The takeoff of U.S. young adult mortality relative to other countries over the past two decades is, again, mainly about drug overdoses. Before then, U.S. deaths per 100,000 from accidental poisoning — the vital statistics category that includes overdoses — did not stand out from the rates in the rest of the developed world; by 2017 they were much higher. Lately, Canada has been catching up in overdose deaths, which explains its recent rise in young-adult mortality.But the U.S. young adult death rate was on the high end even before 2000, due to persistently higher death rates from traffic accidents and homicides.

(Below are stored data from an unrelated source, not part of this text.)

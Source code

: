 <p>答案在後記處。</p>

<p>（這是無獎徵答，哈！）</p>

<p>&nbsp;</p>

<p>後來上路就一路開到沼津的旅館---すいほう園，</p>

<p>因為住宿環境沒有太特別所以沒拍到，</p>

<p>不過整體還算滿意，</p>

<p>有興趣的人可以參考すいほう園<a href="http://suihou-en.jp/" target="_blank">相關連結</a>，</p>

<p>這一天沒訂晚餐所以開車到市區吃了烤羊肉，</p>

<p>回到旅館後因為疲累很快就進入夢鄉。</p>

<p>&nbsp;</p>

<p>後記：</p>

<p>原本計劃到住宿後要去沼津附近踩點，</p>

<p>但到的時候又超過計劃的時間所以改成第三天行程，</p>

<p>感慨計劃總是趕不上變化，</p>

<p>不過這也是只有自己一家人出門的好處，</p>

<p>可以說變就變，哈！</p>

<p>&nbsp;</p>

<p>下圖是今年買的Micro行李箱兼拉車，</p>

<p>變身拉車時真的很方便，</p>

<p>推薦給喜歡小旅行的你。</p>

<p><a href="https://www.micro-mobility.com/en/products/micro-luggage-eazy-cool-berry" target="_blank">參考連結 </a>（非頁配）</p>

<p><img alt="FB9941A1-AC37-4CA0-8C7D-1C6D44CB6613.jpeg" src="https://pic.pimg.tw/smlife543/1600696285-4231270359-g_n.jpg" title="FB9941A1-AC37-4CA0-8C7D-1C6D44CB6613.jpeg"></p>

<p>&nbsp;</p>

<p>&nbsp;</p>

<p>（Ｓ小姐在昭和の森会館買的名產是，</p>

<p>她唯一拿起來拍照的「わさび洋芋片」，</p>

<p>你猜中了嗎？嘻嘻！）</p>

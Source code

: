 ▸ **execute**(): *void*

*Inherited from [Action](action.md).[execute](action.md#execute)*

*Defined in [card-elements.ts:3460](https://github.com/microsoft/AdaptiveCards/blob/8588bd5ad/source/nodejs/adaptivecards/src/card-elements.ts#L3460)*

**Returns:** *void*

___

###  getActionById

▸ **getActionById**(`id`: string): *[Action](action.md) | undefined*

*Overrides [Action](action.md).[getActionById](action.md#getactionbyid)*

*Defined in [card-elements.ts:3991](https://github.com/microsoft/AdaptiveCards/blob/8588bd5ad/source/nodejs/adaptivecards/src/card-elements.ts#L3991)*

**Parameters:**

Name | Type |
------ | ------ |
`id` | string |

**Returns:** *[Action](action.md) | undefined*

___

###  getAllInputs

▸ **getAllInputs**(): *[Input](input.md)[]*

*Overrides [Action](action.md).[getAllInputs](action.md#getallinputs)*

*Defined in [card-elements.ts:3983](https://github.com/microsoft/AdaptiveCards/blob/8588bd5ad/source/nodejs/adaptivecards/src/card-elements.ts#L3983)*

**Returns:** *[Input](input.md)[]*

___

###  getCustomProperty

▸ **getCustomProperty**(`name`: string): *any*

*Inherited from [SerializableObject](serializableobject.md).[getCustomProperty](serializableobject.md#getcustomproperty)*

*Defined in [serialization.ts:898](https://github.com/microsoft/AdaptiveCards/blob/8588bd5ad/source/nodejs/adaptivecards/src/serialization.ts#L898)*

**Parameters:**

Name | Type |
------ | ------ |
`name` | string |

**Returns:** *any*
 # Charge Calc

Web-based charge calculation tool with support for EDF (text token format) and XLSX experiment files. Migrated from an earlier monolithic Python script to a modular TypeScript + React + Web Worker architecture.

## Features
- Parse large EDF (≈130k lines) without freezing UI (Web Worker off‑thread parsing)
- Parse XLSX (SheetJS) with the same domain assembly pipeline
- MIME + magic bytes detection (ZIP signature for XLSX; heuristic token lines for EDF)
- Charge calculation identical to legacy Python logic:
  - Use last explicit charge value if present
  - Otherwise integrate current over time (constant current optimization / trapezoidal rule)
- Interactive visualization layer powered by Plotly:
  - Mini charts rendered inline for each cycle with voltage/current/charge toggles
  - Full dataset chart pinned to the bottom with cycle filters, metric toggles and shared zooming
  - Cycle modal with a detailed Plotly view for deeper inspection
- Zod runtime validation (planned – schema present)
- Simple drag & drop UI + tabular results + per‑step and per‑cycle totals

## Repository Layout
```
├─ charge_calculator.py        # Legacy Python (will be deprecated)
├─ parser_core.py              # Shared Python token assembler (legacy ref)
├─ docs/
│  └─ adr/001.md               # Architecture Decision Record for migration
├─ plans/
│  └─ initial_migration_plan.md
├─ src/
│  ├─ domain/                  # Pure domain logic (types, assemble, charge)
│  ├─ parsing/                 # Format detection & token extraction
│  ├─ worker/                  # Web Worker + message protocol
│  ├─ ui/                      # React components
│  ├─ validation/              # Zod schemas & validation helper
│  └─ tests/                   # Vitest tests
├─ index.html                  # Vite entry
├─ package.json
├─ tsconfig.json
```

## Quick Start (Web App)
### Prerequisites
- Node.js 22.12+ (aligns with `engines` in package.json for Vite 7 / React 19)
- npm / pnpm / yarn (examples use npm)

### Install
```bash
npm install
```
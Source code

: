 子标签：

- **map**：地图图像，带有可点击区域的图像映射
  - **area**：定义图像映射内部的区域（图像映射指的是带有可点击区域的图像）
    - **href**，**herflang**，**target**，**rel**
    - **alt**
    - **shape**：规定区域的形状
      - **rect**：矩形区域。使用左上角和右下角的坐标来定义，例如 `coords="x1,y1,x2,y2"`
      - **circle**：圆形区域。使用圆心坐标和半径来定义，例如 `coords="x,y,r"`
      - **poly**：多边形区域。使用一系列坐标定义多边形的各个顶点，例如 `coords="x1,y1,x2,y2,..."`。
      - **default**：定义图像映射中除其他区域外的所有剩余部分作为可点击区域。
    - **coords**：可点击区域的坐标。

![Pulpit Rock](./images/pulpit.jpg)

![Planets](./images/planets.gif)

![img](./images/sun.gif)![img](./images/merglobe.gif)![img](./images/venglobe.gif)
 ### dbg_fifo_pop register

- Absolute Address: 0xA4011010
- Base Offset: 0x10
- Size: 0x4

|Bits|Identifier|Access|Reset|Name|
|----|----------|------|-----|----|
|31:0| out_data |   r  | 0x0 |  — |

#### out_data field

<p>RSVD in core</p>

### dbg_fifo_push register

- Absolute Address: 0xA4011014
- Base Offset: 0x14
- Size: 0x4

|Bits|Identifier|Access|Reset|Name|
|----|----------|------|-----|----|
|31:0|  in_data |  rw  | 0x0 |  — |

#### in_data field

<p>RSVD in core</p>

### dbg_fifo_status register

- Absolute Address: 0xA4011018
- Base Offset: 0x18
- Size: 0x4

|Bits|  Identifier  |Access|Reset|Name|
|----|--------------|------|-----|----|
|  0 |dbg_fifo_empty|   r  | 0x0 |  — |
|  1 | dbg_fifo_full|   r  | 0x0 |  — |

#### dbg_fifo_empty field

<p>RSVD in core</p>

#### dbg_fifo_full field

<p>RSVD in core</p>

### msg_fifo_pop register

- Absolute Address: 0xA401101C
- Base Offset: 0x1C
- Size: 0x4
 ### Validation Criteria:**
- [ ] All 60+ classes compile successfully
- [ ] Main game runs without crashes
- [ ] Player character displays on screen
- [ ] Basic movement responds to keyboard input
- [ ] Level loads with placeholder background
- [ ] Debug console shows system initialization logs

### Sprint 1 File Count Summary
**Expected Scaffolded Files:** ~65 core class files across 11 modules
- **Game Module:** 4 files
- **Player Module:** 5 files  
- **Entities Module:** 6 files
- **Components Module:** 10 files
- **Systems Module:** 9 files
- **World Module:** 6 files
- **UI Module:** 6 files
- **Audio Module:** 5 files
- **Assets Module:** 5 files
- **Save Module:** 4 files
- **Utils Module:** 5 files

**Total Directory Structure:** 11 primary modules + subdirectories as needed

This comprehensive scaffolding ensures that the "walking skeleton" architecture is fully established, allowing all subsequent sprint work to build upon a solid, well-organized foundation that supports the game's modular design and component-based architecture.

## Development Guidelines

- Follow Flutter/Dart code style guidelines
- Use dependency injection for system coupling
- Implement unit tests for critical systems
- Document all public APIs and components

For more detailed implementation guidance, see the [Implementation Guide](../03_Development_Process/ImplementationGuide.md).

This is probably because we (1) drive more and have laxer speeding enforcement and (2) have lots more guns, which are deadlier than the other weapons with which people assault each other. I’ve left suicide off the below chart because the U.S. rate doesn’t really stand out, but it did go from below average among wealthy countries in 2000 to above average in 2015.If you want fewer young American adults to die, finding a way to stop the opioid epidemic would clearly save the most lives, but reducing gun violence and driving, and installing lots more speed cameras, would help too. I’m more optimistic about progress on opioids than the others — drug epidemics have a tendency to subside eventually. An end to the Covid-19 pandemic and improving job prospects for young adults also offer some hope of improvement. Past increases in young-adult mortality were subsequently reversed. Though that doesn’t make the current one any less tragic.